Re: What makes AppleScript COOL!
Re: What makes AppleScript COOL!
- Subject: Re: What makes AppleScript COOL!
- From: "Stockly, Ed" <email@hidden>
- Date: Fri, 07 Dec 2007 19:46:25 -0800
- Thread-topic: What makes AppleScript COOL!
>>>>>1) Script recording. This would help both Apple and scripters: Apple
wouldn't be blamed for every developer's (sometimes poor) choices in how they
expose their app, and scripters would have a much easier time dealing with
these implementation decisions since it wouldn't take so much trial and error
to figure out how to get something done.
I used recording a lot in OS 9 if I was struggling to figure out how to
issue a particular command.
It's nearly gone in OSX and I don't miss it.
What I do miss is Scripter's Command Builder, which would allow you to build
working commands by pointing and clicking at command components pulled from
the application's dictionary.
It also provided a better way of looking at dictionaries.
>>>>2) Debugging.
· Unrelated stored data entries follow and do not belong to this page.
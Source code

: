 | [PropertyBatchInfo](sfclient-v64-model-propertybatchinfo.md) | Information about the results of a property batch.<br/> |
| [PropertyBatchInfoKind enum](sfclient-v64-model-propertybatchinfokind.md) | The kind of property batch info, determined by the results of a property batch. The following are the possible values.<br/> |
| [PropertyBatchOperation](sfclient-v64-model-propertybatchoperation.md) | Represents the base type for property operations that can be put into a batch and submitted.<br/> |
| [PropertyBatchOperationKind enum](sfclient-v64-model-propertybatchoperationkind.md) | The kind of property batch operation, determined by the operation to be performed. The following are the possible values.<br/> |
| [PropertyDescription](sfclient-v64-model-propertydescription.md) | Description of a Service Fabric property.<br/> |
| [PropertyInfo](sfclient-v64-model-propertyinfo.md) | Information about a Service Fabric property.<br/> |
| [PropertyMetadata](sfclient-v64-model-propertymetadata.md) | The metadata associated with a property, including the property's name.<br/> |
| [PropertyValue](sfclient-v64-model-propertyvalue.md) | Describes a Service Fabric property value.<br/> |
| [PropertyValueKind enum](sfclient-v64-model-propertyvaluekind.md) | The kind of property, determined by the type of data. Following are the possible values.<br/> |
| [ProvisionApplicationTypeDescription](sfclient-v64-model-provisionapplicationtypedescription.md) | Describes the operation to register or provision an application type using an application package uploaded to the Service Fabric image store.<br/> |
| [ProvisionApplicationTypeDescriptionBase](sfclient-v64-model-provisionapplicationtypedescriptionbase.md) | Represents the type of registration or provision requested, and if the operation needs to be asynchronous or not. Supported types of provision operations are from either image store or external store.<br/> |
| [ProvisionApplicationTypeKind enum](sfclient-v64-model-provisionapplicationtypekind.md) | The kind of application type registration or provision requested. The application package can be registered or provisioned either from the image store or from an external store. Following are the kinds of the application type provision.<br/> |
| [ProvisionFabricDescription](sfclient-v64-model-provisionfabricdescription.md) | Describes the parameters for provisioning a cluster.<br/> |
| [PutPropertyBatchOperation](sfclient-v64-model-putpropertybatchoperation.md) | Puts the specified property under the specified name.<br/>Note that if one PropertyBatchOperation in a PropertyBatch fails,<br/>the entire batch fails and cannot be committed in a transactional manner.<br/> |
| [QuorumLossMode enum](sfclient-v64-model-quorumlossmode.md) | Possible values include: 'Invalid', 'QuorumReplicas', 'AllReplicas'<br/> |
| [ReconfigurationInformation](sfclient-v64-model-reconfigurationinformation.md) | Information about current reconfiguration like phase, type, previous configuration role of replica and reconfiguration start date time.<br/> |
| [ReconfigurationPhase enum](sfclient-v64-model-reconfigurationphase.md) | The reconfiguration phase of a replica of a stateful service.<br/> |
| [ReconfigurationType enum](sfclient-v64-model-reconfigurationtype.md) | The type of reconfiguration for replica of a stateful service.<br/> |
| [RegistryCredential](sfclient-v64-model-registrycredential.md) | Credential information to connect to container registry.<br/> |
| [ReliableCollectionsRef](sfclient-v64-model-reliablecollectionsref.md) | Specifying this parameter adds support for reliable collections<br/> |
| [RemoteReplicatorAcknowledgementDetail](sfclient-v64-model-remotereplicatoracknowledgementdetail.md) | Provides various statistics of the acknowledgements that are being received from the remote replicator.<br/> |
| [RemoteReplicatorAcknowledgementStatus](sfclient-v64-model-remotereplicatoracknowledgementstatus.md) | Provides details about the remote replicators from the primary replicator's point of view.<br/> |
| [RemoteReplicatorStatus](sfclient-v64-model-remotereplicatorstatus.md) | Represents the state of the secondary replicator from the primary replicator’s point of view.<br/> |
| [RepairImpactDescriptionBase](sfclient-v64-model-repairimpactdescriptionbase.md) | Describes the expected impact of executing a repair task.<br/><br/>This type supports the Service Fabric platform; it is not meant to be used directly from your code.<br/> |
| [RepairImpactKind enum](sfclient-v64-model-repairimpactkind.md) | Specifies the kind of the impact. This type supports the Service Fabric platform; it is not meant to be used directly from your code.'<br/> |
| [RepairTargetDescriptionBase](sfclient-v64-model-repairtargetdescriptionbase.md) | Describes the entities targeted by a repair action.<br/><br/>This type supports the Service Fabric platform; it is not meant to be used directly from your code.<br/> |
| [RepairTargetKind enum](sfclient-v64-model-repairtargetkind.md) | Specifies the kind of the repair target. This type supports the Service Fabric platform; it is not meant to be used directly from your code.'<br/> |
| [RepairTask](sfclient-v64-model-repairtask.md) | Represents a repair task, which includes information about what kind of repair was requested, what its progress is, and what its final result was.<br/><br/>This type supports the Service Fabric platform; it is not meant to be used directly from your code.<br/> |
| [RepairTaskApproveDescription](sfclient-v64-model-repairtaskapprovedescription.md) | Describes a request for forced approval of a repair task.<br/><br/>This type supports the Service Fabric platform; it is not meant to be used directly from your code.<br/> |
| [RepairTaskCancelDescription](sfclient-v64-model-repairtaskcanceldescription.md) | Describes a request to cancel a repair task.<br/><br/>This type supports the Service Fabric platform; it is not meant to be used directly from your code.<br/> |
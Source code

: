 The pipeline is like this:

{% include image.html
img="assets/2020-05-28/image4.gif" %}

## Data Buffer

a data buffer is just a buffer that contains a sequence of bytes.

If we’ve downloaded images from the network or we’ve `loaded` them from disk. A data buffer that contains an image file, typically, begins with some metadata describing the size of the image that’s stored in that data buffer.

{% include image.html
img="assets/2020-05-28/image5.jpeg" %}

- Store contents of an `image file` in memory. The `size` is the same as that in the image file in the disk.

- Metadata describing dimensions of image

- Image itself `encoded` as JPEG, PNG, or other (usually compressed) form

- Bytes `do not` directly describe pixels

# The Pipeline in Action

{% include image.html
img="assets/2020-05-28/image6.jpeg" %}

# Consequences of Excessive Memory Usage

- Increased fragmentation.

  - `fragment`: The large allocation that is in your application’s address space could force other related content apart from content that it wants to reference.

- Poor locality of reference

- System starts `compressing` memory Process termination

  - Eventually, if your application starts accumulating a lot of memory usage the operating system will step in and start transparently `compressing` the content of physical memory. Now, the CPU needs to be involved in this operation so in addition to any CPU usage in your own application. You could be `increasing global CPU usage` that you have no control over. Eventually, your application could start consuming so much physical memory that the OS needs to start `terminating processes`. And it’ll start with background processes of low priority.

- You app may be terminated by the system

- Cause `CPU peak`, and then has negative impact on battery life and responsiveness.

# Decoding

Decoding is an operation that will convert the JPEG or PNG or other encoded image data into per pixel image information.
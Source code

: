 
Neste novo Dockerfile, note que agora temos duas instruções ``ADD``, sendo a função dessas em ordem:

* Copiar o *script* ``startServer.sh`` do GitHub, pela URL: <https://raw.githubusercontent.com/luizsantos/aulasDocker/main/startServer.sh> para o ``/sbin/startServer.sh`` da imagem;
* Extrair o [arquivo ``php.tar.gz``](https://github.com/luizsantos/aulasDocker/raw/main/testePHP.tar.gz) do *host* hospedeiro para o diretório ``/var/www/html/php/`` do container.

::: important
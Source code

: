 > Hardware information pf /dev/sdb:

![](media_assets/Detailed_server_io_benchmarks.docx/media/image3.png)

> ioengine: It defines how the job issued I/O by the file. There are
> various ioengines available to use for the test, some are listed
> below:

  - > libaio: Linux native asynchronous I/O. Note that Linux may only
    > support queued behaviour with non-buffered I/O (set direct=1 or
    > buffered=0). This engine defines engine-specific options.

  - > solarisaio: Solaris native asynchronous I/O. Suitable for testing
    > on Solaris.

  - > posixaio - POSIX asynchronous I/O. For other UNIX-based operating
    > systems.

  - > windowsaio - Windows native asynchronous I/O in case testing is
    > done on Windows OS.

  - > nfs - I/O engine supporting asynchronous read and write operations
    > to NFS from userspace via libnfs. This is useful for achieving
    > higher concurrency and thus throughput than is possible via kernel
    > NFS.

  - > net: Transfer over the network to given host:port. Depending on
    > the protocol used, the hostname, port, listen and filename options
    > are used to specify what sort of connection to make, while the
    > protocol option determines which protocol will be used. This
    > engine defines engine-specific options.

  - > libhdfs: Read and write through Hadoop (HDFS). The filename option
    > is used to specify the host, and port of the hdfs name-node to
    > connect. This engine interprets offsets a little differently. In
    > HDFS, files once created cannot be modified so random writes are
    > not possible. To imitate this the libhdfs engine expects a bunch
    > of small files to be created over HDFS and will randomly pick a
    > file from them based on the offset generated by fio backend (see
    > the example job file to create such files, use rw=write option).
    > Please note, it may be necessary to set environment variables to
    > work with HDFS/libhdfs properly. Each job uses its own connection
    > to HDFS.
Why is it still necessary to buy a (relatively)
expensive 3rd party application in order to debug Applescript code?
Get over it. Script Debugger is relatively cheap. I script Quark, InDesign,
PhotoShop, just to name a few, on scripts that are run on hundreds of macs.
To keep them all going all I really need is a single copy of Script Debugger
(Although I think we bought 4 copies). Compared to the money we spend on all
our installations with those apps, the cost of SD is a drop in the bucket.
If you're serious about AppleScripting you should use the best tools
available to write and debug your scripts. (Deployment is a different
matter, see below).
>>>>3) Provide example scripts and real language/dictionary documentation
for the code that *is* controlled by Apple Guide from 1999!?)
Agreed.
Just one other point about third party software vs. Apple software.
Without naming names, suppose all my scripts depended on a third party osax
or FBA for basic every day operation. Text handling, for example, or parsing
XML data, or copying and deleting files. I can imagine myself explaining to
my boss or some other department head that the reason the script won't work
on these new macs is that some software I downloaded for free from the
internet isn't compatible with his new processor or the new system and won't
be until the guy who writes it and releases it has bought an Intel mac and
upgraded to the latest system and has the time to work on it.
There's plenty third party developers do that's good and useful,and I buy
their products and my company buys them too, but there are some eggs I'd
rather keep in my own basket or Apple's.